Let the initial value for z be very large then the initial values of
the n+1 branches are very near the n+1 range-limits. So here a set of
branches can equally well be identified by the range-limits.
A slight digression may be useful here. What we are really
studying is the relations-theory of two complex variables. If w were
taken to be the independent variable then what we have called a
range-limit is not something novel but just a pole for z as a function
of w and might equally well be called an inverse pole.
In the general case at least one branch takes arbitrarily large
values and in this case just one does. This may be seen using Newton's
polygon or directly since (2) for large values of w approximates to
zw-1=0 or w=1/z. This shows incidentally that there is no branch-point
at infinity.
The nodes and branch-points are found by solving (2) and its
first partial derivative with respect to w for w and z. In what follows
W and Z are singularities while w and z remain ordinary points. The
equation for the nodes is
(3) W^2n+(n-1-(n+1)c)W^n+c=0.
The solutions can be grouped into n pairs, both of each pair
tending to the same nth root of unity as c tends to 1. Roughly speaking
|c-1| is a measure of the size of the ranges of the bounded branches
and if c were allowed to be 1 all but the unbounded branch would
degenerate to points. The corresponding branch-points are paired
similarly.
Now to obtain a suitable system of cuts. Start with radial cuts
from each branch-point to infinity. These are 2n in number but only n
cuts are needed to define the required number n of boundaries. Take a
great circle, discard the parts of the cuts outside the circle, and of
the circle itself retain only those arcs which join paired cuts. What
is retained is the required set of n cuts. The derived boundaries have
the shape of wedges pointed at the origin but with the points cut off a
little short of the origin. Since c is small each wedge contains just
one of the nth roots of unity and so by our assumption above just one
initial value.

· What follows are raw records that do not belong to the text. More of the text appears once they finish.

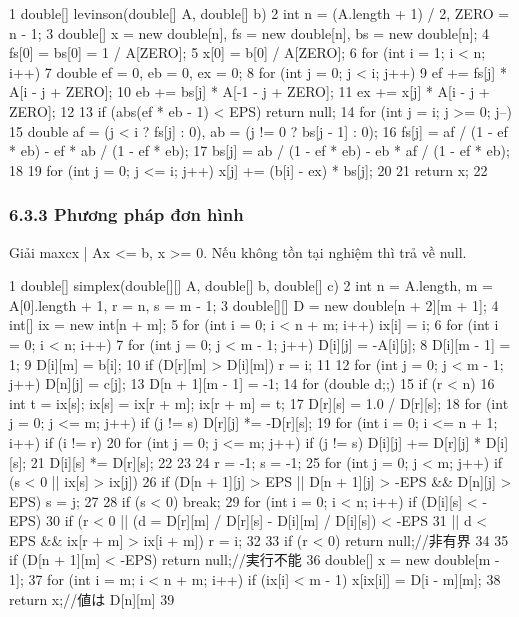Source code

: \documentclass[11pt]{article}
\begin{document}
\begin{Code}
1 double[] levinson(double[] A, double[] b) {
2 int n = (A.length + 1) / 2, ZERO = n - 1;
3 double[] x = new double[n], fs = new double[n], bs = new double[n];
4 fs[0] = bs[0] = 1 / A[ZERO];
5 x[0] = b[0] / A[ZERO];
6 for (int i = 1; i < n; i++) {
7 double ef = 0, eb = 0, ex = 0;
8 for (int j = 0; j < i; j++) {
9 ef += fs[j] * A[i - j + ZERO];
10 eb += bs[j] * A[-1 - j + ZERO];
11 ex += x[j] * A[i - j + ZERO];
12 }
13 if (abs(ef * eb - 1) < EPS) return null;
14 for (int j = i; j >= 0; j--) {
15 double af = (j < i ? fs[j] : 0), ab = (j != 0 ? bs[j - 1] : 0);
16 fs[j] = af / (1 - ef * eb) - ef * ab / (1 - ef * eb);
17 bs[j] = ab / (1 - ef * eb) - eb * af / (1 - ef * eb);
18 }
19 for (int j = 0; j <= i; j++) x[j] += (b[i] - ex) * bs[j];
20 }
21 return x;
22 }
\end{Code}
\subsubsection{6.3.3 Phương pháp đơn hình}
\begin{NoteBlock}
Giải max{cx | Ax <= b, x >= 0}.
Nếu không tồn tại nghiệm thì trả về null.
\end{NoteBlock}
\begin{Code}
1 double[] simplex(double[][] A, double[] b, double[] c) {
2 int n = A.length, m = A[0].length + 1, r = n, s = m - 1;
3 double[][] D = new double[n + 2][m + 1];
4 int[] ix = new int[n + m];
5 for (int i = 0; i < n + m; i++) ix[i] = i;
6 for (int i = 0; i < n; i++) {
7 for (int j = 0; j < m - 1; j++) D[i][j] = -A[i][j];
8 D[i][m - 1] = 1;
9 D[i][m] = b[i];
10 if (D[r][m] > D[i][m]) r = i;
11 }
12 for (int j = 0; j < m - 1; j++) D[n][j] = c[j];
13 D[n + 1][m - 1] = -1;
14 for (double d;;) {
15 if (r < n) {
16 int t = ix[s]; ix[s] = ix[r + m]; ix[r + m] = t;
17 D[r][s] = 1.0 / D[r][s];
18 for (int j = 0; j <= m; j++) if (j != s) D[r][j] *= -D[r][s];
19 for (int i = 0; i <= n + 1; i++) if (i != r) {
20 for (int j = 0; j <= m; j++) if (j != s) D[i][j] += D[r][j] * D[i][s];
21 D[i][s] *= D[r][s];
22 }
23 }
24 r = -1; s = -1;
25 for (int j = 0; j < m; j++) if (s < 0 || ix[s] > ix[j]) {
26 if (D[n + 1][j] > EPS || D[n + 1][j] > -EPS && D[n][j] > EPS) s = j;
27 }
28 if (s < 0) break;
29 for (int i = 0; i < n; i++) if (D[i][s] < -EPS) {
30 if (r < 0 || (d = D[r][m] / D[r][s] - D[i][m] / D[i][s]) < -EPS
31 || d < EPS && ix[r + m] > ix[i + m]) r = i;
32 }
33 if (r < 0) return null;//非有界
34 }
35 if (D[n + 1][m] < -EPS) return null;//実行不能
36 double[] x = new double[m - 1];
37 for (int i = m; i < n + m; i++) if (ix[i] < m - 1) x[ix[i]] = D[i - m][m];
38 return x;//値は D[n][m]
39 }
\end{Code}
\end{document}
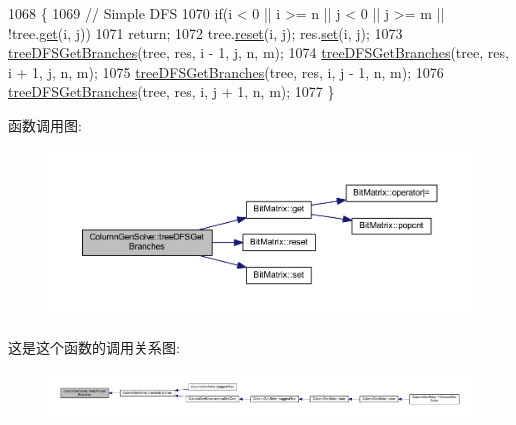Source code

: \begin{DoxyCode}
1068 \{
1069     \textcolor{comment}{// Simple DFS}
1070     \textcolor{keywordflow}{if}(i < 0 || i >= n || j < 0 || j >= m || !tree.\hyperlink{classBitMatrix_ad19d1045b54ccc8a99d70d38305b4ca6}{get}(i, j)) 
1071         \textcolor{keywordflow}{return};
1072     tree.\hyperlink{classBitMatrix_a0ee870454e6343c3272ab791e45af404}{reset}(i, j); res.\hyperlink{classBitMatrix_ad26dd2e93e9d24d70834d6d79e29c81e}{set}(i, j);
1073     \hyperlink{classColumnGenSolve_a39be14a210fccecb512a754e1a359861}{treeDFSGetBranches}(tree, res, i - 1, j, n, m);
1074     \hyperlink{classColumnGenSolve_a39be14a210fccecb512a754e1a359861}{treeDFSGetBranches}(tree, res, i + 1, j, n, m);
1075     \hyperlink{classColumnGenSolve_a39be14a210fccecb512a754e1a359861}{treeDFSGetBranches}(tree, res, i, j - 1, n, m);
1076     \hyperlink{classColumnGenSolve_a39be14a210fccecb512a754e1a359861}{treeDFSGetBranches}(tree, res, i, j + 1, n, m);
1077 \}
\end{DoxyCode}


函数调用图\+:
\nopagebreak
\begin{figure}[H]
\begin{center}
\leavevmode
\includegraphics[width=350pt]{classColumnGenSolve_a39be14a210fccecb512a754e1a359861_cgraph}
\end{center}
\end{figure}




这是这个函数的调用关系图\+:
\nopagebreak
\begin{figure}[H]
\begin{center}
\leavevmode
\includegraphics[width=350pt]{classColumnGenSolve_a39be14a210fccecb512a754e1a359861_icgraph}
\end{center}
\end{figure}



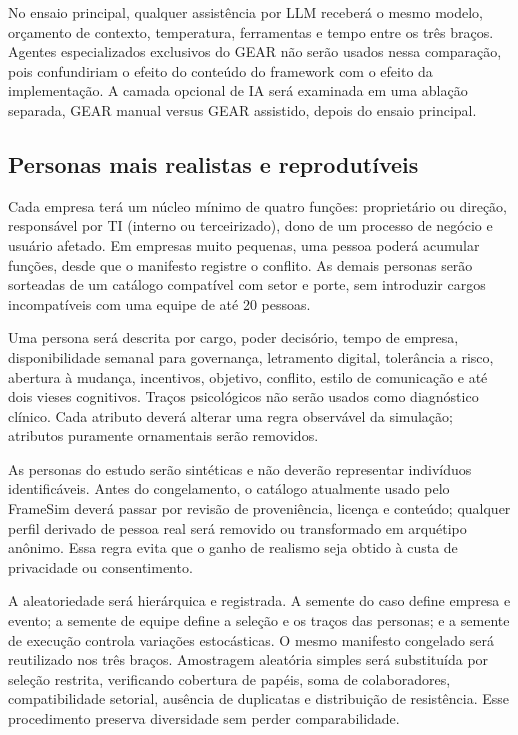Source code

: No ensaio principal, qualquer assistência por LLM receberá o mesmo modelo, orçamento de contexto, temperatura, ferramentas e tempo entre os três braços. Agentes especializados exclusivos do GEAR não serão usados nessa comparação, pois confundiriam o efeito do conteúdo do framework com o efeito da implementação. A camada opcional de IA será examinada em uma ablação separada, GEAR manual versus GEAR assistido, depois do ensaio principal.

\subsection{Personas mais realistas e reprodutíveis}

Cada empresa terá um núcleo mínimo de quatro funções: proprietário ou direção, responsável por TI (interno ou terceirizado), dono de um processo de negócio e usuário afetado. Em empresas muito pequenas, uma pessoa poderá acumular funções, desde que o manifesto registre o conflito. As demais personas serão sorteadas de um catálogo compatível com setor e porte, sem introduzir cargos incompatíveis com uma equipe de até 20 pessoas.

Uma persona será descrita por cargo, poder decisório, tempo de empresa, disponibilidade semanal para governança, letramento digital, tolerância a risco, abertura à mudança, incentivos, objetivo, conflito, estilo de comunicação e até dois vieses cognitivos. Traços psicológicos não serão usados como diagnóstico clínico. Cada atributo deverá alterar uma regra observável da simulação; atributos puramente ornamentais serão removidos.

As personas do estudo serão sintéticas e não deverão representar indivíduos identificáveis. Antes do congelamento, o catálogo atualmente usado pelo FrameSim deverá passar por revisão de proveniência, licença e conteúdo; qualquer perfil derivado de pessoa real será removido ou transformado em arquétipo anônimo. Essa regra evita que o ganho de realismo seja obtido à custa de privacidade ou consentimento.

A aleatoriedade será hierárquica e registrada. A semente do caso define empresa e evento; a semente de equipe define a seleção e os traços das personas; e a semente de execução controla variações estocásticas. O mesmo manifesto congelado será reutilizado nos três braços. Amostragem aleatória simples será substituída por seleção restrita, verificando cobertura de papéis, soma de colaboradores, compatibilidade setorial, ausência de duplicatas e distribuição de resistência. Esse procedimento preserva diversidade sem perder comparabilidade.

The boundaries of each bounded branch are boundaries
with the one unbounded branch. So the permutations across cuts are just
transpositions of the unbounded branch with the appropriate bounded
branch.
The cuts can of course be distorted so long as they retain their
end-points and are not distorted over a singularity. This is where a
topological theory goes beyond local analysis which may just obtain a
circle of convergence valid for a power series expansion.